*WHAT YOU NEED TO DO*. Show all lines from the material that carry the word "audio".

++++ RECORDS TO USE ++++

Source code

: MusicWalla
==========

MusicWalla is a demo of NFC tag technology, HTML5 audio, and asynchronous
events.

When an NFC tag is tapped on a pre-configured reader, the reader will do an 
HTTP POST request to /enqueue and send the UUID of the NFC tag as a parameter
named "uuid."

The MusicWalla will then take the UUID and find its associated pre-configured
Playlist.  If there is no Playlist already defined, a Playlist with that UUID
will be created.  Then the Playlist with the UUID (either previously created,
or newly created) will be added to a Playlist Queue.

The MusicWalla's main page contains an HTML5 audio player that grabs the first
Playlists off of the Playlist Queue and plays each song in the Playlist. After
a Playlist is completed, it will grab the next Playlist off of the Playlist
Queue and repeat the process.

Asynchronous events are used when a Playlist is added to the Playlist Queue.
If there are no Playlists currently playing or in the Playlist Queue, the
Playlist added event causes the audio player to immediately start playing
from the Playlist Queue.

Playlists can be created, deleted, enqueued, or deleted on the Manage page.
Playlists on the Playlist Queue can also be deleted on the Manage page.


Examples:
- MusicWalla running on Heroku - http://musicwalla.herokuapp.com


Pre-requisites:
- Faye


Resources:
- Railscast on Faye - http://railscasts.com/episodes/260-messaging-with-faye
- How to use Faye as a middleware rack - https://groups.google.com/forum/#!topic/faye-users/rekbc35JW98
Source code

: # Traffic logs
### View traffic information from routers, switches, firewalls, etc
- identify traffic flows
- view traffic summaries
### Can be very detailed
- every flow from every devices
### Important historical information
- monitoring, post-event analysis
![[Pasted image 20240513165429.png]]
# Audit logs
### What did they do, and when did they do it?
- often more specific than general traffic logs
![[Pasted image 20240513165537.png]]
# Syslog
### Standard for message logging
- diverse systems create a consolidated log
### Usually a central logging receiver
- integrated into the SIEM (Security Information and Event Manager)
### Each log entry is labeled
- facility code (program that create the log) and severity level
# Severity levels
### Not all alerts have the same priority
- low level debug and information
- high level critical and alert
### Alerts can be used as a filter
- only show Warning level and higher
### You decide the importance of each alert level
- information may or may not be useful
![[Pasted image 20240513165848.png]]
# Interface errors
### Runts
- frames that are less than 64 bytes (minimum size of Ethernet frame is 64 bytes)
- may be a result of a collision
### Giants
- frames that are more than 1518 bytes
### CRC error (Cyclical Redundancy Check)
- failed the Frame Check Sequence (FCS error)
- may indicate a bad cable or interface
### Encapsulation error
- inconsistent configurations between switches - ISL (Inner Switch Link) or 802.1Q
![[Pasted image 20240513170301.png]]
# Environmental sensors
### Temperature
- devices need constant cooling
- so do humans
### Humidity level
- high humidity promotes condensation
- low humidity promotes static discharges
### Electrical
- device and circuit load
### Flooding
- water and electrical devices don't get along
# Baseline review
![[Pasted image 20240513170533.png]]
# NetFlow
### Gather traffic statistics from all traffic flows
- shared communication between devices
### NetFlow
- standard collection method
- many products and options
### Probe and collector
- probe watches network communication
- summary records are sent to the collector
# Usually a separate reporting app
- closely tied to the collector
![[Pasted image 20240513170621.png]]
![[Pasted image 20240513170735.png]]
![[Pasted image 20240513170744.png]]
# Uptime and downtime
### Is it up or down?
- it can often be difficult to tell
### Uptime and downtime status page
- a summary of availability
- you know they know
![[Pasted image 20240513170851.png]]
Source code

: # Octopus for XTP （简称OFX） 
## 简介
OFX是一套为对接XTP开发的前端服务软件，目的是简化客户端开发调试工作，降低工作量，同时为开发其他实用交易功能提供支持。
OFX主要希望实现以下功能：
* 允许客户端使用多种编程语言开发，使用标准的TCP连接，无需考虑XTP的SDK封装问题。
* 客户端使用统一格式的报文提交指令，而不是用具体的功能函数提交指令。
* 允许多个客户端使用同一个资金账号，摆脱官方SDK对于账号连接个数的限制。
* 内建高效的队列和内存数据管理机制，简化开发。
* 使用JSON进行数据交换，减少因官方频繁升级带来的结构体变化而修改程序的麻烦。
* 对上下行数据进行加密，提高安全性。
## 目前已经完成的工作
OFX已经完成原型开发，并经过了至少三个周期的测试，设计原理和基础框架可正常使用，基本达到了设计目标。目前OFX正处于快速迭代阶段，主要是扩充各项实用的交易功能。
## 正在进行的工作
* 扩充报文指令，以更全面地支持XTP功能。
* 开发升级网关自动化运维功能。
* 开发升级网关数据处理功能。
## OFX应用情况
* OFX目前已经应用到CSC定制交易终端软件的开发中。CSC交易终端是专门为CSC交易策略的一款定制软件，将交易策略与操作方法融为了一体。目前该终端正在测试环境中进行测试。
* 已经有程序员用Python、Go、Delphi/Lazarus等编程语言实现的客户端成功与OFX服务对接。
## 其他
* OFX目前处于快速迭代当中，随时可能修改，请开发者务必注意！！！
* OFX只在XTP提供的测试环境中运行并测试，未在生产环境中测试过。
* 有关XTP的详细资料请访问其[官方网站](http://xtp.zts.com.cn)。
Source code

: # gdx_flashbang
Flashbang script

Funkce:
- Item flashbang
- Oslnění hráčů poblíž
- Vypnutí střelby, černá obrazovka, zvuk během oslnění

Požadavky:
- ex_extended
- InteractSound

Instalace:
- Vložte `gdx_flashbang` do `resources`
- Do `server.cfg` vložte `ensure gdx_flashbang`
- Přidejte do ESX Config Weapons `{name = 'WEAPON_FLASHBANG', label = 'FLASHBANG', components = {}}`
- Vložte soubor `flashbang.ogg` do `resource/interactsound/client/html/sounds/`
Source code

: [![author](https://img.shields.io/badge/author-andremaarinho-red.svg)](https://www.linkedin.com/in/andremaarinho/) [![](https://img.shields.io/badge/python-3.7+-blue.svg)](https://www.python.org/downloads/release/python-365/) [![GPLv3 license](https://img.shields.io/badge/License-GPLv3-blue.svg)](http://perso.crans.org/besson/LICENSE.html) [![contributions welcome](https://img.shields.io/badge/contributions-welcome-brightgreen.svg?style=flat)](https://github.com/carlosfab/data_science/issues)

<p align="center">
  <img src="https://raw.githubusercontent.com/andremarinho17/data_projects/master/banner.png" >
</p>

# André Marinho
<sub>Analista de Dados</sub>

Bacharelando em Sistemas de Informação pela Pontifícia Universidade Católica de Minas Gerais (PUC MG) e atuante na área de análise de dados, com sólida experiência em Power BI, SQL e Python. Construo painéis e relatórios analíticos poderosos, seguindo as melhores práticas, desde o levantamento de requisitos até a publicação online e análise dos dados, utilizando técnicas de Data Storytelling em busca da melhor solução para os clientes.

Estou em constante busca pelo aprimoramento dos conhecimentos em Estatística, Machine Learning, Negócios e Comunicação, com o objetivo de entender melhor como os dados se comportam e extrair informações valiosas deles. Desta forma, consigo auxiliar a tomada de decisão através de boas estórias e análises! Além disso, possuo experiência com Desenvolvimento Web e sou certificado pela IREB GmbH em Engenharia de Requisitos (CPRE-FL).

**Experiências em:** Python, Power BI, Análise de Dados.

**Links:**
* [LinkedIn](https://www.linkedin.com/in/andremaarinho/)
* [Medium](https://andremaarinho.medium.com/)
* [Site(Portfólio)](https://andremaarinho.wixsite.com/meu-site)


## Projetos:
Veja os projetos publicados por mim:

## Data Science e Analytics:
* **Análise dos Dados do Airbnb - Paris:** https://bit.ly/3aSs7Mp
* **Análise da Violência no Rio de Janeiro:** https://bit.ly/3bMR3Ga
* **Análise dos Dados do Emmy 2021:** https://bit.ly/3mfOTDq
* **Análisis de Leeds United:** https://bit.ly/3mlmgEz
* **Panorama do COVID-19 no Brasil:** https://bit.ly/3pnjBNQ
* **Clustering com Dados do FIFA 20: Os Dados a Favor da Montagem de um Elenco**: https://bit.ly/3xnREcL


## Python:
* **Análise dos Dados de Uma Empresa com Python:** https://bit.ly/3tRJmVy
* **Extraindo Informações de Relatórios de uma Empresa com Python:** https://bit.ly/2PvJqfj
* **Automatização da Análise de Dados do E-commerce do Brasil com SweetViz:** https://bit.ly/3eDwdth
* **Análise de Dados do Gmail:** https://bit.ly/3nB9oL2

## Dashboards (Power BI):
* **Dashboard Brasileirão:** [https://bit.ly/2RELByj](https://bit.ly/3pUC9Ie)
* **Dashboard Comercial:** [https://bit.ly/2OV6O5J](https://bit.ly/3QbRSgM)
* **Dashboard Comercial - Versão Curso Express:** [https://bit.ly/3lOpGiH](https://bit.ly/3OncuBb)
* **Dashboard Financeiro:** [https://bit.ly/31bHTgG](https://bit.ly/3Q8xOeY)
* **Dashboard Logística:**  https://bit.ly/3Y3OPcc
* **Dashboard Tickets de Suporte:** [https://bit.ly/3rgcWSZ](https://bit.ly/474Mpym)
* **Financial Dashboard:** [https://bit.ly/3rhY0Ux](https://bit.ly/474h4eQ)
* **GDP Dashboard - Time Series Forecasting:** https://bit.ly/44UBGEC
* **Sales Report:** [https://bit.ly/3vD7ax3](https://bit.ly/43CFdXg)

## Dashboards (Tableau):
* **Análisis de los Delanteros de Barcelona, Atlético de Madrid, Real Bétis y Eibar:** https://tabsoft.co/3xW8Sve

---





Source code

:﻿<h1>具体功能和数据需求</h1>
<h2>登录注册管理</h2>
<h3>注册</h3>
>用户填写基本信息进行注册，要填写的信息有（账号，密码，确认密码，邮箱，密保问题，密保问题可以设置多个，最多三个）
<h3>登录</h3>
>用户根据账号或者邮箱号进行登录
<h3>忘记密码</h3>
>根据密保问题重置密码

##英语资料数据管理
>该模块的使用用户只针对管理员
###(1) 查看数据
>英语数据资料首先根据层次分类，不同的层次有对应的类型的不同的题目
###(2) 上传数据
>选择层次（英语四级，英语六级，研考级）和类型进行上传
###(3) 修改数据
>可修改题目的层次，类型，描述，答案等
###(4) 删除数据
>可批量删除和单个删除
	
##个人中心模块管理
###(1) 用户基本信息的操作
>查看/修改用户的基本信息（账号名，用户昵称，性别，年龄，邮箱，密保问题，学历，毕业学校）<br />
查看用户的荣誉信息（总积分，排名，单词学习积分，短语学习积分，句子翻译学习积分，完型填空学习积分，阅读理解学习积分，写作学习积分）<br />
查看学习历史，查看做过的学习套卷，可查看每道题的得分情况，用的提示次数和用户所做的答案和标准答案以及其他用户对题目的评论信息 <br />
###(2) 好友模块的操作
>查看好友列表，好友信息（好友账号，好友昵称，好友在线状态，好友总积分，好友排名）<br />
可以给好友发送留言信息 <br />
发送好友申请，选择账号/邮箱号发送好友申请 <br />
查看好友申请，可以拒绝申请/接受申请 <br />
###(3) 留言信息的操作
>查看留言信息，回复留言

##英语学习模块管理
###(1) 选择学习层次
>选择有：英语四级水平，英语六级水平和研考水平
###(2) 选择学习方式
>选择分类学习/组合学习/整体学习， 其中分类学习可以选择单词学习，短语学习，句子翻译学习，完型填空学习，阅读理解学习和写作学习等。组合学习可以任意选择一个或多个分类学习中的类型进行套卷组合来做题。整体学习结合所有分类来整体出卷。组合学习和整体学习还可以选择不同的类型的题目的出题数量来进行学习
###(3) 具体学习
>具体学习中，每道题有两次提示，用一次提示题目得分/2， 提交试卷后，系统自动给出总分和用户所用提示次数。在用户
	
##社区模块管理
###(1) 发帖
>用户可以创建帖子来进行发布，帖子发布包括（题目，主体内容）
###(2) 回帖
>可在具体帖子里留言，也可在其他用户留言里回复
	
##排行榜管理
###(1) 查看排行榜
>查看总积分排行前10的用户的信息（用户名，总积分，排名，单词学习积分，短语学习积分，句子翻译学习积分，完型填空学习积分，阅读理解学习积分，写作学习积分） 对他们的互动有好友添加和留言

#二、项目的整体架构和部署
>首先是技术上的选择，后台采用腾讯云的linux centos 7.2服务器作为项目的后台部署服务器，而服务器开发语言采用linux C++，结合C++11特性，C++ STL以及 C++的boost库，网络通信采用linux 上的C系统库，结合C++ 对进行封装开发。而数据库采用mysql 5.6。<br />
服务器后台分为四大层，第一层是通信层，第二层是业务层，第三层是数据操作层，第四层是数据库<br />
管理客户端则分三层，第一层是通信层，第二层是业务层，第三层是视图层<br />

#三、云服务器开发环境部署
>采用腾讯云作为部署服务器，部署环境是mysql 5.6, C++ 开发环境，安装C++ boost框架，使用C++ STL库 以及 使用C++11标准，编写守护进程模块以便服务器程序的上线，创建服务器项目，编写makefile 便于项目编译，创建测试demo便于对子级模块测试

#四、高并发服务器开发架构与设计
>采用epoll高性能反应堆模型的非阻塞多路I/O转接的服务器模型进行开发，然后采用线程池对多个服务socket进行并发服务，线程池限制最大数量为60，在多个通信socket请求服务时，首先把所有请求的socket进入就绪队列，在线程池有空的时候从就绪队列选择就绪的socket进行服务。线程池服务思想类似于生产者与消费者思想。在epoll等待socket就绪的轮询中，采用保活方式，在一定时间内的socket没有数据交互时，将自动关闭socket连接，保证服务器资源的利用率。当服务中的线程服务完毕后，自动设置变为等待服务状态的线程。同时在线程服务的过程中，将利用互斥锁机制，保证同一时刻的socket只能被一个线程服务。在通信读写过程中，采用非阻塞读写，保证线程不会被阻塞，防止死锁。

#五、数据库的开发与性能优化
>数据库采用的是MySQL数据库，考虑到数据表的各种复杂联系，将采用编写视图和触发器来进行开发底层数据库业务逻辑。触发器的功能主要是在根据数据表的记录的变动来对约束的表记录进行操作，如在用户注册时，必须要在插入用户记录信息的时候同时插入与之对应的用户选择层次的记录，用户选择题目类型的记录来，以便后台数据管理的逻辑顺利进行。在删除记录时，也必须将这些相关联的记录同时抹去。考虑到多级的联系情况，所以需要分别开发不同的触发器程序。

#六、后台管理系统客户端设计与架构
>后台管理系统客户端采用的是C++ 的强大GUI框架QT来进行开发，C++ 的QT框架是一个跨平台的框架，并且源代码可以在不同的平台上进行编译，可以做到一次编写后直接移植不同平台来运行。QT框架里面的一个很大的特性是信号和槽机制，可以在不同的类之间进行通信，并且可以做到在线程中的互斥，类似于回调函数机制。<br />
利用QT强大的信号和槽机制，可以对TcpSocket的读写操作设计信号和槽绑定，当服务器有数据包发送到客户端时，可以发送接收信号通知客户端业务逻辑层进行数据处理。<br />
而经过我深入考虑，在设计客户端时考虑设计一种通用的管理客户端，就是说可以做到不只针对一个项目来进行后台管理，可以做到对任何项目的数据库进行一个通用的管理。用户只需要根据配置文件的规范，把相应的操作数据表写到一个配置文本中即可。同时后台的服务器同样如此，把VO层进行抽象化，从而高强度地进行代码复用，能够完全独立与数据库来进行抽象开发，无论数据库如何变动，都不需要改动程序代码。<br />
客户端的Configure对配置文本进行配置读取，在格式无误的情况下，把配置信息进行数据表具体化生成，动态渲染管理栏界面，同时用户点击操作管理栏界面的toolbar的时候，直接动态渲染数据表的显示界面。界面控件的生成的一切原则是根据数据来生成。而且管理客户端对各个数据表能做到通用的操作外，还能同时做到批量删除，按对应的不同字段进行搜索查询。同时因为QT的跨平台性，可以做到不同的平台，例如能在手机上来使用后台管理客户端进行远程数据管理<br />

++++

*EXERCISE RESPONSE*.
MusicWalla is a demo of NFC tag technology, HTML5 audio, and asynchronous
The MusicWalla's main page contains an HTML5 audio player that grabs the first
Playlist added event causes the audio player to immediately start playing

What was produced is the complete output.